True power and control are found within each of us, in our own process of self-awareness and discovery in making decisions and good choices in life. What we choose to think, speak and say to better both ourselves and our world is the power that moves humanity forward.
The brutal history of slavery was based on the wrong use of power and control of one race over another. It was based on violent and oppressive behavior. It has left a deep residue of pain, suffering and distrust that we still struggle with today. We have a great responsibility to look at ourselves, to examine our behavior as a society and ask whether specific behaviors contribute to a healthier community for all — or not.
“Power and control” cases of child abuse, sexual abuse, domestic violence and animal abuse come from learned wrong thinking and acting. It results in violence. Like rape and domestic violence, dog fighting is based on power and control. It is learned and grows because someone becomes addicted to the excitement of power over others, usually those smaller and easier to control.
The fact that this kind of brutal violent behavior is enjoyed and considered entertainment is deeply disturbing. This wrong thinking and acting behavior grows and sets that person on a long road of misery, often resulting in incarceration. Our jails are filled with people who experienced violence at an early age.
This kind of behavior may start off in children as small incidents like bullying younger or smaller children or teasing or hurting wild or domestic animals. It then grows rapidly into greater acts that threaten the well-being of others. The more one participates in violent behavior, the more that violent behavior increases. Participation in dog fights where animals are brutally pitted to the death contributes to violence in our community. Bringing children to watch is teaching them that brutality is acceptable and is planting seeds for emotional problems at an early age.
Along with the dog fighting issue, there have been many discussions about cockfighting in our islands.
I have attended a number of Legislative hearings through the years where cockfighting has been defended as a “cultural tradition.” Domestic violence was once considered acceptable in our islands and thankfully is no longer acceptable. Many of our wonderful cultural traditions attest to the greatness and spirit of the people of the Virgin Islands despite the many adversities faced. They should be proudly celebrated. Any behaviors that we have learned that do not honor us as loving human beings need to be examined closely and honestly.

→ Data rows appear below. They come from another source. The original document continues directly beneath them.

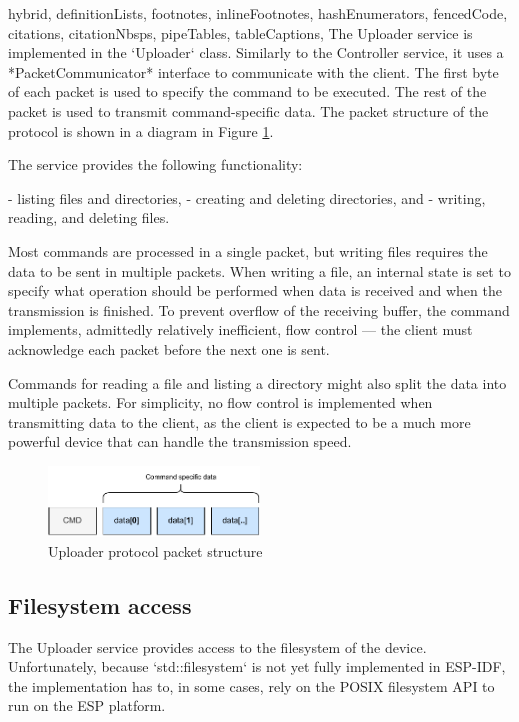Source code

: \begin{markdown*}{%
  hybrid,
  definitionLists,
  footnotes,
  inlineFootnotes,
  hashEnumerators,
  fencedCode,
  citations,
  citationNbsps,
  pipeTables,
  tableCaptions,
}
The Uploader service is implemented in the `Uploader` class. Similarly to the Controller service, it uses a *PacketCommunicator* interface to communicate with the client. The first byte of each packet is used to specify the command to be executed. The rest of the packet is used to transmit command-specific data. The packet structure of the protocol is shown in a diagram in Figure \ref{fig:uploader-protocol}.

The service provides the following functionality:

  - listing files and directories,
  - creating and deleting directories, and
  - writing, reading, and deleting files.

Most commands are processed in a single packet, but writing files requires the data to be sent in multiple packets. When writing a file, an internal state is set to specify what operation should be performed when data is received and when the transmission is finished. To prevent overflow of the receiving buffer, the command implements, admittedly relatively inefficient, flow control --- the client must acknowledge each packet before the next one is sent.

Commands for reading a file and listing a directory might also split the data into multiple packets. For simplicity, no flow control is implemented when transmitting data to the client, as the client is expected to be a much more powerful device that can handle the transmission speed.

\begin{figure}[!ht]
    \centering
    \includegraphics[width=0.5\textwidth]{img/controller-packet}
    \caption{Uploader protocol packet structure}
    \label{fig:uploader-protocol}
\end{figure}

\subsection{Filesystem access}

The Uploader service provides access to the filesystem of the device. Unfortunately, because `std::filesystem` is not yet fully implemented in ESP-IDF, the implementation has to, in some cases, rely on the POSIX filesystem API to run on the ESP platform.



\end{markdown*}
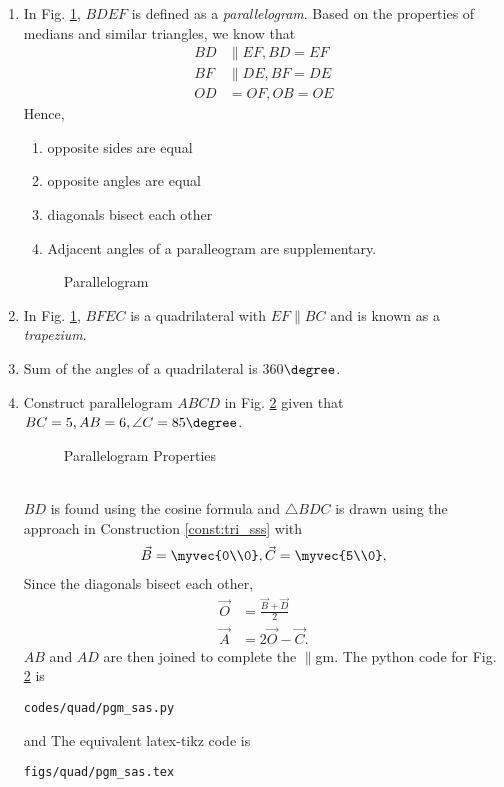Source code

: \renewcommand{\theequation}{\theenumi}
\begin{enumerate}[label=\arabic*.,ref=\thesubsection.\theenumi]
\item In Fig. 	\ref{fig:tri_med_pgm}, 	$BDEF$ is defined as a {\em parallelogram}. Based on the properties of medians and similar triangles, we know that
\label{them:pgm_basic}
%
\begin{align}
BD &\parallel EF, BD = EF
\\
BF &\parallel DE, BF = DE
\\
OD &= OF, OB = OE
\end{align} 
Hence, 
\begin{enumerate}
\item opposite sides are equal 
\item  opposite angles are equal
\item  diagonals bisect each other
\item Adjacent angles of a paralleogram are supplementary.
\end{enumerate}
%
\begin{figure}[!ht]
	\begin{center}
		\resizebox{\columnwidth}{!}{}
	\end{center}
	\caption{Parallelogram}
	\label{fig:tri_med_pgm}	
\end{figure}
%
\item In Fig. 	\ref{fig:tri_med_pgm}, $BFEC$ is a quadrilateral with $EF \parallel BC$ and is known as a {\em trapezium}.
\item Sum of the angles of a quadrilateral is 360$\degree$. 
\item Construct parallelogram $ABCD$ 	in Fig. \ref{fig:pgm_sas}	
given that  $BC = 5, AB = 6, \angle C = 85 \degree$.
\begin{figure}[!ht]
	\begin{center}
		\resizebox{\columnwidth}{!}{}
	\end{center}
	\caption{Parallelogram Properties}
	\label{fig:pgm_sas}	
\end{figure}
%
\\
\solution $BD$ is found using the cosine formula and $\triangle BDC$ is drawn using the approach in Construction \ref{const:tri_sss} with 
%
\begin{align}
\vec{B} = \myvec{0\\0},
\vec{C} = \myvec{5\\0},
\end{align}
%
Since the diagonals bisect each other, 
%
\begin{align}
\vec{O} &= \frac{\vec{B}+\vec{D}}{2}
\\
\vec{A} &= 2\vec{O} - \vec{C}.
\end{align}
%
$AB$ and $AD$ are then joined to complete the $\parallel$gm.
The python code for  Fig. \ref{fig:pgm_sas} is
\begin{lstlisting}
codes/quad/pgm_sas.py
\end{lstlisting}
%
and 
The equivalent latex-tikz code is
%
\begin{lstlisting}
figs/quad/pgm_sas.tex
\end{lstlisting}
%


\end{enumerate}
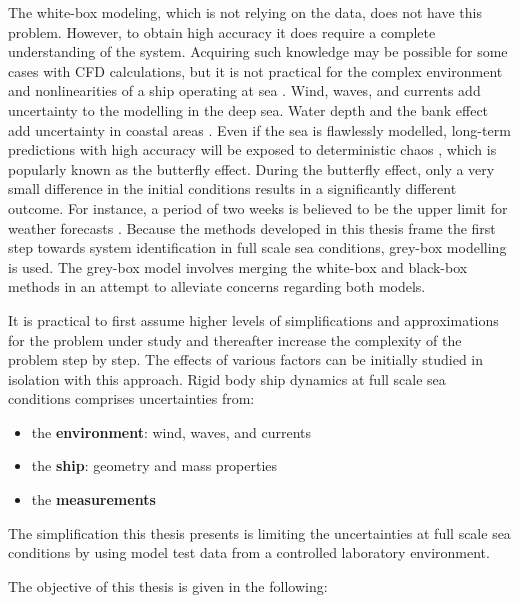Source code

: The white-box modeling, which is not relying on the data, does not have this problem. However, to obtain high accuracy it does require a complete understanding of the system. Acquiring such knowledge may be possible for some cases with CFD calculations, but it is not practical for the complex environment and nonlinearities of a ship operating at sea \cite{miller_ship_2021}. 
Wind, waves, and currents add uncertainty to the modelling in the deep sea. Water depth and the bank effect add uncertainty in coastal areas \cite{nielsen_machine_2022}. 
Even if the sea is flawlessly modelled, long-term predictions with high accuracy will be exposed to deterministic chaos \cite{lorenz_deterministic_1963}, which is popularly known as the butterfly effect. During the butterfly effect, only a very small difference in the initial conditions results in a significantly different outcome. For instance, a period of two weeks is believed to be the upper limit for weather forecasts  \cite{zhang_what_2019}. Because the methods developed in this thesis frame the first step towards system identification in full scale sea conditions, grey-box modelling is used. The grey-box model involves merging the white-box and black-box methods in an attempt to alleviate concerns regarding both models. 

It is practical to first assume higher levels of simplifications and approximations for the problem under study and thereafter increase the complexity of the problem step by step. The effects of various factors can be initially studied in isolation with this approach. 
Rigid body ship dynamics at full scale sea conditions comprises uncertainties from:
\vspace{5pt}
\begin{itemize}
    \setlength\itemsep{5pt}
    \item the \textbf{environment}: wind, waves, and currents
    \item the \textbf{ship}: geometry and mass properties
    \item the \textbf{measurements}
\end{itemize}
\vspace{5pt}

\noindent The simplification this thesis presents is limiting the uncertainties at full scale sea conditions by using model test data from a controlled laboratory environment. 



The objective of this thesis is given in the following:
\vspace{0.2cm}
\begin{tcolorbox}[sharp corners,title=Objective]
    \objective
    \tcblower
\end{tcolorbox}
\vspace{0.3cm}

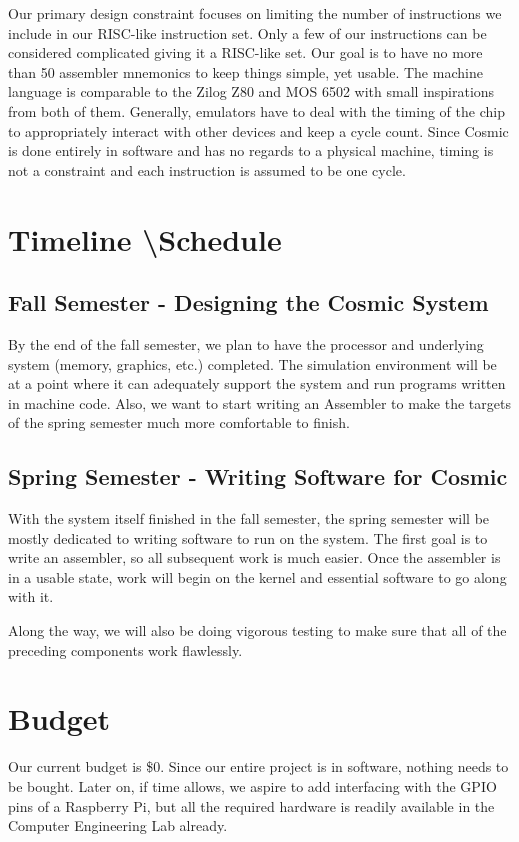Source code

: \documentclass[conference]{IEEEtran}
\begin{document}
Our primary design constraint focuses on limiting the number of instructions we include in our RISC-like instruction set. Only a few of our instructions can be considered complicated giving it a RISC-like set. Our goal is to have no more than 50 assembler mnemonics to keep things simple, yet usable. The machine language is comparable to the Zilog Z80 and MOS 6502 with small inspirations from both of them. Generally, emulators have to deal with the timing of the chip to appropriately interact with other devices and keep a cycle count. Since Cosmic is done entirely in software and has no regards to a physical machine, timing is not a constraint and each instruction is assumed to be one cycle. 


\section{Timeline \textbackslash Schedule}

\subsection{Fall Semester - Designing the Cosmic System}
By the end of the fall semester, we plan to have the processor and underlying system (memory, graphics, etc.) completed. The simulation environment will be at a point where it can adequately support the system and run programs written in machine code. Also, we want to start writing an Assembler to make the targets of the spring semester much more comfortable to finish.

\subsection{Spring Semester - Writing Software for Cosmic}
With the system itself finished in the fall semester, the spring semester will be mostly dedicated to writing software to run on the system. The first goal is to write an assembler, so all subsequent work is much easier. Once the assembler is in a usable state, work will begin on the kernel and essential software to go along with it.

Along the way, we will also be doing vigorous testing to make sure that all of the preceding components work flawlessly.

\section{Budget}

Our current budget is \$0. Since our entire project is in software, nothing needs to be bought. Later on, if time allows, we aspire to add interfacing with the GPIO pins of a Raspberry Pi, but all the required hardware is readily available in the Computer Engineering Lab already.
\end{document}
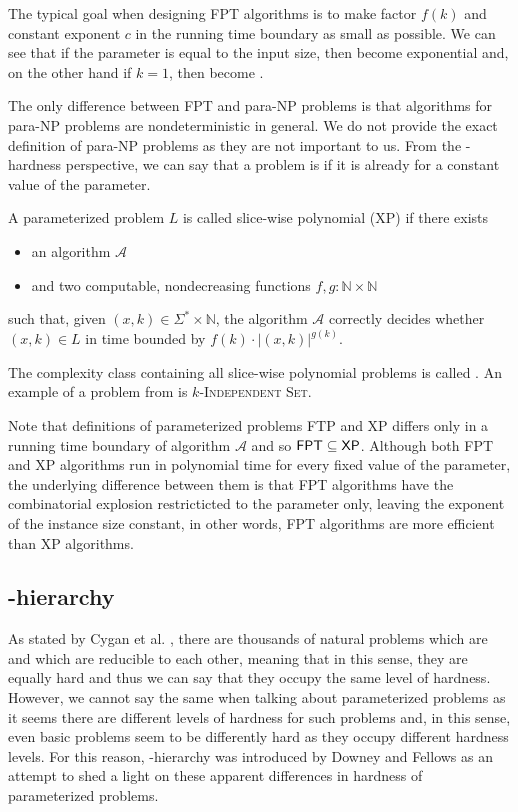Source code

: The typical goal when designing FPT algorithms is to make factor $f(k)$ and constant exponent $c$
in the running time boundary as small as possible.
We can see that if the parameter is equal to the input size, then \FPT become exponential and,
on the other hand if $k = 1$, then \FPT become \Po \cite{Koutensky2020}.

The only difference between FPT and para-NP problems is that algorithms for para-NP problems are
nondeterministic in general.
We do not provide the exact definition of para-NP problems as they are not important to us.
From the \pNP-hardness perspective, we can say that a problem is \pNPh if it is \NPh already for a constant value of the parameter.

\begin{definition}[XP]
    A parameterized problem $L$ is called slice-wise polynomial (XP) if there exists
    \begin{itemize}
        \item an algorithm $\mathcal{A}$
        \item and two computable, nondecreasing functions $f,g : \mathbb{N} \times \mathbb{N}$
    \end{itemize}
    such that, given $(x,k) \in \Sigma^* \times \mathbb{N}$,
    the algorithm $\mathcal{A}$ correctly decides whether $(x, k) \in L$ in time bounded by
    $f(k) \cdot |(x,k)|^{g(k)}$.
\end{definition}

The complexity class containing all slice-wise polynomial problems is called \XP.
An example of a problem from \XP is $k$-\textsc{Independent Set}.

Note that definitions of parameterized problems FTP and XP differs only in a running time boundary of algorithm $\mathcal{A}$
and so $\textsf{FPT} \subseteq \textsf{XP}$.
Although both FPT and XP algorithms run in polynomial time for every fixed value of the parameter,
the underlying difference between them is that FPT algorithms have the combinatorial explosion
restricticted to the parameter only, leaving the exponent of the instance size constant, in other words,
FPT algorithms are more efficient than XP algorithms.


\subsection{\W-hierarchy}

As stated by Cygan et al. \cite[p.~423]{Cygan2015},
there are thousands of natural problems which are \NPc and which are reducible to each other,
meaning that in this sense, they are equally hard and thus we can say that
they occupy the same level of hardness.
However, we cannot say the same when talking about parameterized problems as it seems there are
different levels of hardness for such problems and, in this sense, even basic problems
seem to be differently hard as they occupy different hardness levels.
For this reason, \W-hierarchy was introduced by Downey and Fellows \cite{Downey1999} as
an attempt to shed a light on these apparent differences in hardness of parameterized problems.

We must now look at both dog fighting and cockfighting.
I have watched some of our young men use cockfighting as a right of passage at a stage in life where they are searching for their personal understanding of power and control. This is a critical time in their adolescent lives. When birds are pitted to fight each other, the lesson learned is that fighting is the way to find power and control. When dogs are pitted to fight against each other, that lesson is again reinforced.
Are we teaching our youth that the way to succeed in life is through violence? This is a critical issue that must be addressed. Is this the message that we want to send to our children? Does participating in cockfights or dog fights help them learn to find the inner resources to grow in a positive manner? I think not. Instead it reinforces those behaviors that impede their emotional growth. The Michael Vick story has given the world the opportunity to look at this subject of violence andhow it impacts us. I hope we are all paying close attention to the lesson being taught.